Joseph a créé son entreprise dans les années 80 et a très vite fait fortune. Son sens des affaires et sa faconde ont rapidement permis d’élever la famille à un rang social envié. Pourtant dans ce foyer, tout est humble. La maison a l’odeur de l’Italie profonde. En hiver, les effluves de la soupe au pistou chatouillent les narines. Les tomates « cœurs de bœuf » du jardin de Joseph donne ses nouvelles couleurs au printemps. En été, La pizza maison cuite au four à bois ravit les papilles et la bonne confiture de la mama réchauffe nos automnes.

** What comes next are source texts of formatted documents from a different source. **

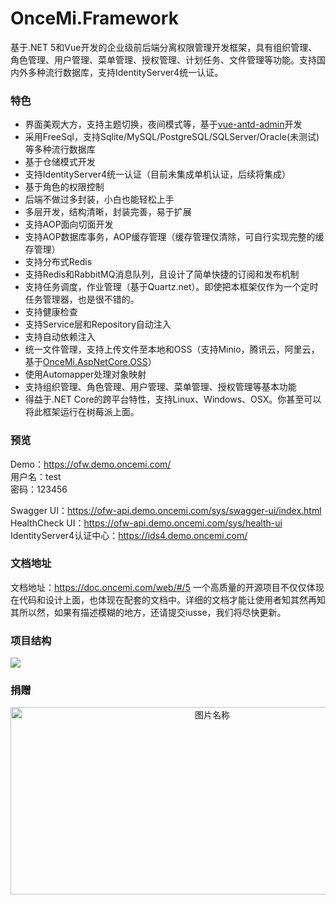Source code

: # OnceMi.Framework
基于.NET 5和Vue开发的企业级前后端分离权限管理开发框架，具有组织管理、角色管理、用户管理、菜单管理、授权管理、计划任务、文件管理等功能。支持国内外多种流行数据库，支持IdentityServer4统一认证。  

### 特色
- 界面美观大方，支持主题切换，夜间模式等，基于[vue-antd-admin](https://github.com/iczer/vue-antd-admin "vue-antd-admin")开发
- 采用FreeSql，支持Sqlite/MySQL/PostgreSQL/SQLServer/Oracle(未测试)等多种流行数据库
- 基于仓储模式开发
- 支持IdentityServer4统一认证（目前未集成单机认证，后续将集成）
- 基于角色的权限控制
- 后端不做过多封装，小白也能轻松上手
- 多层开发，结构清晰，封装完善，易于扩展
- 支持AOP面向切面开发
- 支持AOP数据库事务，AOP缓存管理（缓存管理仅清除，可自行实现完整的缓存管理）
- 支持分布式Redis
- 支持Redis和RabbitMQ消息队列，且设计了简单快捷的订阅和发布机制
- 支持任务调度，作业管理（基于Quartz.net）。即使把本框架仅作为一个定时任务管理器，也是很不错的。
- 支持健康检查
- 支持Service层和Repository自动注入
- 支持自动依赖注入
- 统一文件管理，支持上传文件至本地和OSS（支持Minio，腾讯云，阿里云，基于[OnceMi.AspNetCore.OSS](https://github.com/oncemi/OnceMi.AspNetCore.OSS "OnceMi.AspNetCore.OSS")）
- 使用Automapper处理对象映射
- 支持组织管理、角色管理、用户管理、菜单管理、授权管理等基本功能
- 得益于.NET Core的跨平台特性，支持Linux、Windows、OSX。你甚至可以将此框架运行在树莓派上面。

### 预览
Demo：https://ofw.demo.oncemi.com/  
用户名：test  
密码：123456  
  
Swagger UI：https://ofw-api.demo.oncemi.com/sys/swagger-ui/index.html  
HealthCheck UI：https://ofw-api.demo.oncemi.com/sys/health-ui
IdentityServer4认证中心：https://ids4.demo.oncemi.com/  

### 文档地址
文档地址：https://doc.oncemi.com/web/#/5
一个高质量的开源项目不仅仅体现在代码和设计上面，也体现在配套的文档中。详细的文档才能让使用者知其然再知其所以然，如果有描述模糊的地方，还请提交iusse，我们将尽快更新。  

### 项目结构
![](https://raw.githubusercontent.com/oncemi/OnceMi.Framework/main/docs/imgs/01.png)

### 捐赠
<center class="half">
    <img src="https://raw.githubusercontent.com/oncemi/OnceMi.Framework/main/docs/imgs/02.png" width = "630" height = "300" alt="图片名称" align=center />
</center>
 
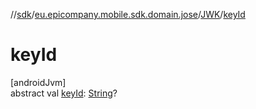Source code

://[sdk](../../../index.md)/[eu.epicompany.mobile.sdk.domain.jose](../index.md)/[JWK](index.md)/[keyId](key-id.md)

# keyId

[androidJvm]\
abstract val [keyId](key-id.md): [String](https://kotlinlang.org/api/latest/jvm/stdlib/kotlin/-string/index.html)?
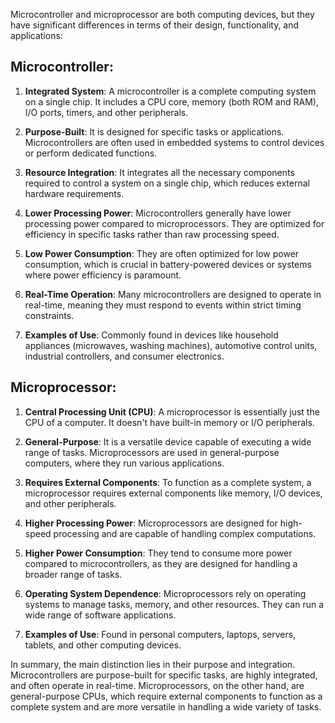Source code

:Microcontroller and microprocessor are both computing devices, but they have significant differences in terms of their design, functionality, and applications:

## Microcontroller:

1. **Integrated System**: A microcontroller is a complete computing system on a single chip. It includes a CPU core, memory (both ROM and RAM), I/O ports, timers, and other peripherals.

2. **Purpose-Built**: It is designed for specific tasks or applications. Microcontrollers are often used in embedded systems to control devices or perform dedicated functions.

3. **Resource Integration**: It integrates all the necessary components required to control a system on a single chip, which reduces external hardware requirements.

4. **Lower Processing Power**: Microcontrollers generally have lower processing power compared to microprocessors. They are optimized for efficiency in specific tasks rather than raw processing speed.

5. **Low Power Consumption**: They are often optimized for low power consumption, which is crucial in battery-powered devices or systems where power efficiency is paramount.

6. **Real-Time Operation**: Many microcontrollers are designed to operate in real-time, meaning they must respond to events within strict timing constraints.

7. **Examples of Use**: Commonly found in devices like household appliances (microwaves, washing machines), automotive control units, industrial controllers, and consumer electronics.

## Microprocessor:

1. **Central Processing Unit (CPU)**: A microprocessor is essentially just the CPU of a computer. It doesn't have built-in memory or I/O peripherals.

2. **General-Purpose**: It is a versatile device capable of executing a wide range of tasks. Microprocessors are used in general-purpose computers, where they run various applications.

3. **Requires External Components**: To function as a complete system, a microprocessor requires external components like memory, I/O devices, and other peripherals.

4. **Higher Processing Power**: Microprocessors are designed for high-speed processing and are capable of handling complex computations.

5. **Higher Power Consumption**: They tend to consume more power compared to microcontrollers, as they are designed for handling a broader range of tasks.

6. **Operating System Dependence**: Microprocessors rely on operating systems to manage tasks, memory, and other resources. They can run a wide range of software applications.

7. **Examples of Use**: Found in personal computers, laptops, servers, tablets, and other computing devices.

In summary, the main distinction lies in their purpose and integration. Microcontrollers are purpose-built for specific tasks, are highly integrated, and often operate in real-time. Microprocessors, on the other hand, are general-purpose CPUs, which require external components to function as a complete system and are more versatile in handling a wide variety of tasks.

Au rythmes des saisons, leur ruralité perdure malgré d’ostensibles signes extérieurs de richesse. Fixés au centre comme des socles rassurants, Joseph et Paule forment désormais l’ancrage de ma nouvelle famille.

Notre rêve de virée à deux se concrétise au mois d’août suivant l’examen de passage devant le patriarche. Dans son cabrio, capote baissée et cheveux aux vents, le grand jeu bât son plein. Cap sur St Tropez, capitale mondiale de la frivolité et des apparences. Je découvre un monde fait de paillettes et de strass. Nous profitons des entrées faciles dans les discothèques branchées, avec escorte jusqu’au carré VIP. Nous abusons du voiturier, élevé aux serviles courbettes, qui gare notre auto au plus prés de la plage privée. Nous exultons devant l’extraordinaire privilège de déjeuner à la table des starlettes du moment. Notre déraison est fascinante. Le monde beau et nous en sommes le centre.

L’escapade tropézienne comme la suite de notre vie seront du même type. Légers, aériens, insouciants, arrogants, dédaigneux, nous surfons sur notre belle jeunesse dorée. Seuls les obligatoires week-ends à « la casa di famiglia » nous rappellent d’où nous venons. Seuls Joseph et Paule, malgré leur réussite sociale et leur fortune soudaine, savent encore nous faire retomber sur terre. La « dolve vita » qu’ils sont heureux de nous offrir se heurte souvent à nos habitudes d’enfants gâtés, pourris, tarés qu’ils ont eux-mêmes engendrées. Ce paradoxe mettra en évidence cette ambiguïté au fil des années et cultivera le trouble dans mon esprit jusqu’à la fin de cette histoire.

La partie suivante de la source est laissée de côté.